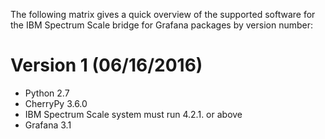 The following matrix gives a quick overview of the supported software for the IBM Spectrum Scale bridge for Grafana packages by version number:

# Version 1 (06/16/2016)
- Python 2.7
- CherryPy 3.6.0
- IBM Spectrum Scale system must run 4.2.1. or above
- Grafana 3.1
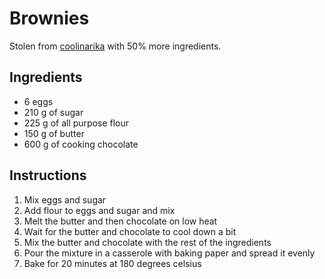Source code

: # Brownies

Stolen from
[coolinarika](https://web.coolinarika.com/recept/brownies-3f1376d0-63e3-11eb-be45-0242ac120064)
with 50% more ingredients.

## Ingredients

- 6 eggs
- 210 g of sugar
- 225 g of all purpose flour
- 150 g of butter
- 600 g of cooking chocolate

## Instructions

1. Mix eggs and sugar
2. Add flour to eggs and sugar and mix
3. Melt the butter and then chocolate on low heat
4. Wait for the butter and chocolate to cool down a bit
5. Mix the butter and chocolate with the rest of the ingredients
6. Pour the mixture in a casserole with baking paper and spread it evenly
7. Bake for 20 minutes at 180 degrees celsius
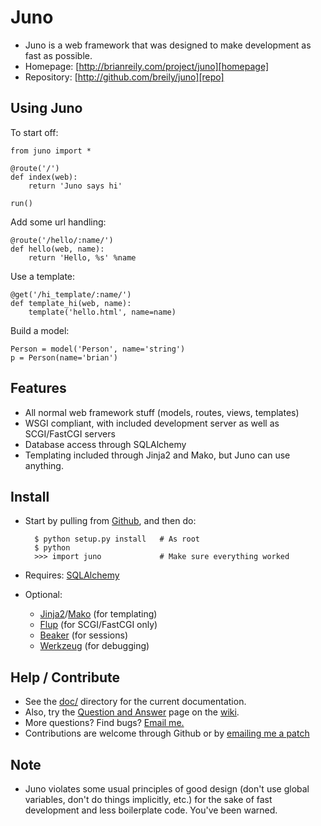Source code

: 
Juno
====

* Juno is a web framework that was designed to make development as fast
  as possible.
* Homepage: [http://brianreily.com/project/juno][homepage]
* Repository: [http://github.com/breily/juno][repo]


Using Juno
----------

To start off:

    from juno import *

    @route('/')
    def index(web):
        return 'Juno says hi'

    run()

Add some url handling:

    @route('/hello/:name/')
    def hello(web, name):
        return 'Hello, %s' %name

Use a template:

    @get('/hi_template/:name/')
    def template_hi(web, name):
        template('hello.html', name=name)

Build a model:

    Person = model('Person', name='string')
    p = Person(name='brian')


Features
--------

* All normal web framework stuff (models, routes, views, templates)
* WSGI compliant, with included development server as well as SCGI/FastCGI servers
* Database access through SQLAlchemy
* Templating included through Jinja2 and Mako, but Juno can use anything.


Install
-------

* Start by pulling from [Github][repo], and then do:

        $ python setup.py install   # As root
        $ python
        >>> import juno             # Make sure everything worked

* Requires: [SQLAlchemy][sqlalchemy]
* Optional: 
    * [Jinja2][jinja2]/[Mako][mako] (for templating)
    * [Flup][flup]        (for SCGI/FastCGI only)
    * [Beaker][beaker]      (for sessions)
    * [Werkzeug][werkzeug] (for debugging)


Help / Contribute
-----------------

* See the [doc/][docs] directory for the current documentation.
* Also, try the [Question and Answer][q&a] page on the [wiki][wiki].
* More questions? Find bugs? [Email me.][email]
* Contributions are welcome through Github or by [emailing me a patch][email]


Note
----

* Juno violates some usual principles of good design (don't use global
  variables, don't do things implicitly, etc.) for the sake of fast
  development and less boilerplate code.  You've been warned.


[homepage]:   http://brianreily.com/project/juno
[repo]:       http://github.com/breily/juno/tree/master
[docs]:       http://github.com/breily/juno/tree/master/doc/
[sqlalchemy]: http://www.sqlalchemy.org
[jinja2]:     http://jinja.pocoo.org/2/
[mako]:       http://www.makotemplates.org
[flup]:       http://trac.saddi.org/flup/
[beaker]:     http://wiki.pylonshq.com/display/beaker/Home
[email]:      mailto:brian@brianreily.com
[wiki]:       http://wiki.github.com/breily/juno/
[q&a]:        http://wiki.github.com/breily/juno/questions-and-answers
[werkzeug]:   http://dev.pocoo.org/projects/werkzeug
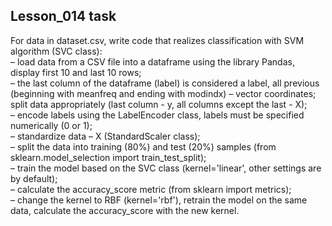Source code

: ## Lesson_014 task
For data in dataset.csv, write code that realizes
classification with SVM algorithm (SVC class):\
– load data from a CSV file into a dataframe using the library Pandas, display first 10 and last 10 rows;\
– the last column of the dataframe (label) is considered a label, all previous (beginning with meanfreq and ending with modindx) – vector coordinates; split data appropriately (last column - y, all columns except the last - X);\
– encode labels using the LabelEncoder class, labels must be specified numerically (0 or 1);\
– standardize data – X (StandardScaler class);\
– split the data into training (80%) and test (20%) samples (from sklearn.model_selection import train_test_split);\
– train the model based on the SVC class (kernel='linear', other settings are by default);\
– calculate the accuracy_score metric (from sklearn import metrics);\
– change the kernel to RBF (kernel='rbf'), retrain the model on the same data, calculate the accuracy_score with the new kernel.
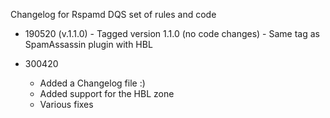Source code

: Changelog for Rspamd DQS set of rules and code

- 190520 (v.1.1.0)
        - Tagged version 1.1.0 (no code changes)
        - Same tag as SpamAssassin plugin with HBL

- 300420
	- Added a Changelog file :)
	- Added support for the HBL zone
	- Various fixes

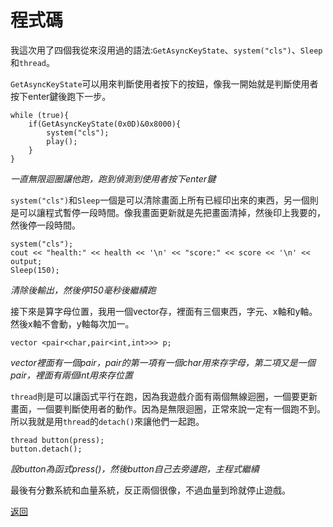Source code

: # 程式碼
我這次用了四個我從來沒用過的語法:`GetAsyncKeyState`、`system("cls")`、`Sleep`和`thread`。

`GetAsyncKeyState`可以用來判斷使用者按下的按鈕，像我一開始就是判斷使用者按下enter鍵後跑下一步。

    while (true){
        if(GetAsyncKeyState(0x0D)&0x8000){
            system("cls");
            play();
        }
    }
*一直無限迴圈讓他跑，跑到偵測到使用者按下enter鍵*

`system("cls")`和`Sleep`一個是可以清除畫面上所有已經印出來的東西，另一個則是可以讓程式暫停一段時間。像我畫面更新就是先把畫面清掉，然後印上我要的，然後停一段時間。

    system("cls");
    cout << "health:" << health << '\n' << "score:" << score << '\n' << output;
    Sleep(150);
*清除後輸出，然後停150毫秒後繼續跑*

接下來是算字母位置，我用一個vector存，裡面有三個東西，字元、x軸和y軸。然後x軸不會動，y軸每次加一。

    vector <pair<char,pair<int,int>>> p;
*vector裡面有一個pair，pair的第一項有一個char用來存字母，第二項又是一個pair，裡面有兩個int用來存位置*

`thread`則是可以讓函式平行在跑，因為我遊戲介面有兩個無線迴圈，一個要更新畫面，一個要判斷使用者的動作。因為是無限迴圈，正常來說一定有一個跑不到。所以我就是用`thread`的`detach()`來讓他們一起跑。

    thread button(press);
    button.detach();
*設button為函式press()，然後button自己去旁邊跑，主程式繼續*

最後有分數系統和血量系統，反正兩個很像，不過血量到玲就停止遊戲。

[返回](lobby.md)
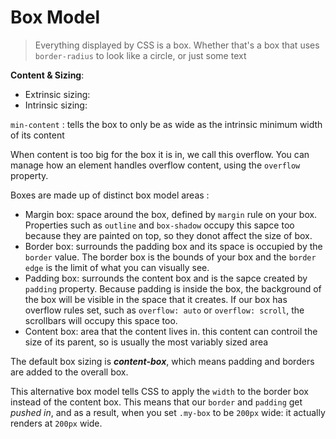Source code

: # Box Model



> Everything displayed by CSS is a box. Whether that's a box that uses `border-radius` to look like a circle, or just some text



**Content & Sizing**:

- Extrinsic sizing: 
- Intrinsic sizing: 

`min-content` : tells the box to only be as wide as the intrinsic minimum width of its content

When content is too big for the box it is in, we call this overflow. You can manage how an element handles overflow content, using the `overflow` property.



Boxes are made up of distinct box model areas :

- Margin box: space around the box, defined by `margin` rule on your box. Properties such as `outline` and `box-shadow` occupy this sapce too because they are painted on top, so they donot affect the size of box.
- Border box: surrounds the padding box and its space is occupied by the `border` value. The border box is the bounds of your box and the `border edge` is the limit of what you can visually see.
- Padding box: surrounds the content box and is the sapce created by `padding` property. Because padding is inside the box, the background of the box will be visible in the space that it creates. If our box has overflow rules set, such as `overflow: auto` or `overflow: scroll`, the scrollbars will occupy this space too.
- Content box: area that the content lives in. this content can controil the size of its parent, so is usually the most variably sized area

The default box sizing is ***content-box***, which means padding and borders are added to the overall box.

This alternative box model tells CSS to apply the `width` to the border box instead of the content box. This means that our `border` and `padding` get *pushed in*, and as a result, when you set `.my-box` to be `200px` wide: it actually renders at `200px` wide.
◆ ◆ ◆
[Work task]
All of the data needs repeating exactly, but the pictures do not.

[Exercise response]
 The following matrix gives a quick overview of the supported software for the IBM Spectrum Scale bridge for Grafana packages by version number:

# Version 1 (06/16/2016)
- Python 2.7
- CherryPy 3.6.0
- IBM Spectrum Scale system must run 4.2.1. or above
- Grafana 3.1
Source code

: # Brownies

Stolen from
[coolinarika](https://web.coolinarika.com/recept/brownies-3f1376d0-63e3-11eb-be45-0242ac120064)
with 50% more ingredients.

## Ingredients

- 6 eggs
- 210 g of sugar
- 225 g of all purpose flour
- 150 g of butter
- 600 g of cooking chocolate

## Instructions

1. Mix eggs and sugar
2. Add flour to eggs and sugar and mix
3. Melt the butter and then chocolate on low heat
4. Wait for the butter and chocolate to cool down a bit
5. Mix the butter and chocolate with the rest of the ingredients
6. Pour the mixture in a casserole with baking paper and spread it evenly
7. Bake for 20 minutes at 180 degrees celsius
Source code

: 
Juno
====

* Juno is a web framework that was designed to make development as fast
  as possible.
* Homepage: [http://brianreily.com/project/juno][homepage]
* Repository: [http://github.com/breily/juno][repo]


Using Juno
----------

To start off:

    from juno import *

    @route('/')
    def index(web):
        return 'Juno says hi'

    run()

Add some url handling:

    @route('/hello/:name/')
    def hello(web, name):
        return 'Hello, %s' %name

Use a template:

    @get('/hi_template/:name/')
    def template_hi(web, name):
        template('hello.html', name=name)

Build a model:

    Person = model('Person', name='string')
    p = Person(name='brian')


Features
--------

* All normal web framework stuff (models, routes, views, templates)
* WSGI compliant, with included development server as well as SCGI/FastCGI servers
* Database access through SQLAlchemy
* Templating included through Jinja2 and Mako, but Juno can use anything.


Install
-------

* Start by pulling from [Github][repo], and then do:

        $ python setup.py install   # As root
        $ python
        >>> import juno             # Make sure everything worked

* Requires: [SQLAlchemy][sqlalchemy]
* Optional: 
    * [Jinja2][jinja2]/[Mako][mako] (for templating)
    * [Flup][flup]        (for SCGI/FastCGI only)
    * [Beaker][beaker]      (for sessions)
    * [Werkzeug][werkzeug] (for debugging)


Help / Contribute
-----------------

* See the [doc/][docs] directory for the current documentation.
* Also, try the [Question and Answer][q&a] page on the [wiki][wiki].
* More questions? Find bugs? [Email me.][email]
* Contributions are welcome through Github or by [emailing me a patch][email]


Note
----

* Juno violates some usual principles of good design (don't use global
  variables, don't do things implicitly, etc.) for the sake of fast
  development and less boilerplate code.  You've been warned.


[homepage]:   http://brianreily.com/project/juno
[repo]:       http://github.com/breily/juno/tree/master
[docs]:       http://github.com/breily/juno/tree/master/doc/
[sqlalchemy]: http://www.sqlalchemy.org
[jinja2]:     http://jinja.pocoo.org/2/
[mako]:       http://www.makotemplates.org
[flup]:       http://trac.saddi.org/flup/
[beaker]:     http://wiki.pylonshq.com/display/beaker/Home
[email]:      mailto:brian@brianreily.com
[wiki]:       http://wiki.github.com/breily/juno/
[q&a]:        http://wiki.github.com/breily/juno/questions-and-answers
[werkzeug]:   http://dev.pocoo.org/projects/werkzeug
Source code

: ## Lesson_014 task
For data in dataset.csv, write code that realizes
classification with SVM algorithm (SVC class):\
– load data from a CSV file into a dataframe using the library Pandas, display first 10 and last 10 rows;\
– the last column of the dataframe (label) is considered a label, all previous (beginning with meanfreq and ending with modindx) – vector coordinates; split data appropriately (last column - y, all columns except the last - X);\
– encode labels using the LabelEncoder class, labels must be specified numerically (0 or 1);\
– standardize data – X (StandardScaler class);\
– split the data into training (80%) and test (20%) samples (from sklearn.model_selection import train_test_split);\
– train the model based on the SVC class (kernel='linear', other settings are by default);\
– calculate the accuracy_score metric (from sklearn import metrics);\
– change the kernel to RBF (kernel='rbf'), retrain the model on the same data, calculate the accuracy_score with the new kernel.
Source code

: Changelog for Rspamd DQS set of rules and code

- 190520 (v.1.1.0)
        - Tagged version 1.1.0 (no code changes)
        - Same tag as SpamAssassin plugin with HBL

- 300420
	- Added a Changelog file :)
	- Added support for the HBL zone
	- Various fixes

Source code

: # 程式碼
我這次用了四個我從來沒用過的語法:`GetAsyncKeyState`、`system("cls")`、`Sleep`和`thread`。

`GetAsyncKeyState`可以用來判斷使用者按下的按鈕，像我一開始就是判斷使用者按下enter鍵後跑下一步。

    while (true){
        if(GetAsyncKeyState(0x0D)&0x8000){
            system("cls");
            play();
        }
    }
*一直無限迴圈讓他跑，跑到偵測到使用者按下enter鍵*

`system("cls")`和`Sleep`一個是可以清除畫面上所有已經印出來的東西，另一個則是可以讓程式暫停一段時間。像我畫面更新就是先把畫面清掉，然後印上我要的，然後停一段時間。

    system("cls");
    cout << "health:" << health << '\n' << "score:" << score << '\n' << output;
    Sleep(150);
*清除後輸出，然後停150毫秒後繼續跑*

接下來是算字母位置，我用一個vector存，裡面有三個東西，字元、x軸和y軸。然後x軸不會動，y軸每次加一。

    vector <pair<char,pair<int,int>>> p;
*vector裡面有一個pair，pair的第一項有一個char用來存字母，第二項又是一個pair，裡面有兩個int用來存位置*

`thread`則是可以讓函式平行在跑，因為我遊戲介面有兩個無線迴圈，一個要更新畫面，一個要判斷使用者的動作。因為是無限迴圈，正常來說一定有一個跑不到。所以我就是用`thread`的`detach()`來讓他們一起跑。

    thread button(press);
    button.detach();
*設button為函式press()，然後button自己去旁邊跑，主程式繼續*

最後有分數系統和血量系統，反正兩個很像，不過血量到玲就停止遊戲。

[返回](lobby.md)
Source code

: # Box Model



> Everything displayed by CSS is a box. Whether that's a box that uses `border-radius` to look like a circle, or just some text



**Content & Sizing**:

- Extrinsic sizing: 
- Intrinsic sizing: 

`min-content` : tells the box to only be as wide as the intrinsic minimum width of its content

When content is too big for the box it is in, we call this overflow. You can manage how an element handles overflow content, using the `overflow` property.



Boxes are made up of distinct box model areas :

- Margin box: space around the box, defined by `margin` rule on your box. Properties such as `outline` and `box-shadow` occupy this sapce too because they are painted on top, so they donot affect the size of box.
- Border box: surrounds the padding box and its space is occupied by the `border` value. The border box is the bounds of your box and the `border edge` is the limit of what you can visually see.
- Padding box: surrounds the content box and is the sapce created by `padding` property. Because padding is inside the box, the background of the box will be visible in the space that it creates. If our box has overflow rules set, such as `overflow: auto` or `overflow: scroll`, the scrollbars will occupy this space too.
- Content box: area that the content lives in. this content can controil the size of its parent, so is usually the most variably sized area

The default box sizing is ***content-box***, which means padding and borders are added to the overall box.

This alternative box model tells CSS to apply the `width` to the border box instead of the content box. This means that our `border` and `padding` get *pushed in*, and as a result, when you set `.my-box` to be `200px` wide: it actually renders at `200px` wide.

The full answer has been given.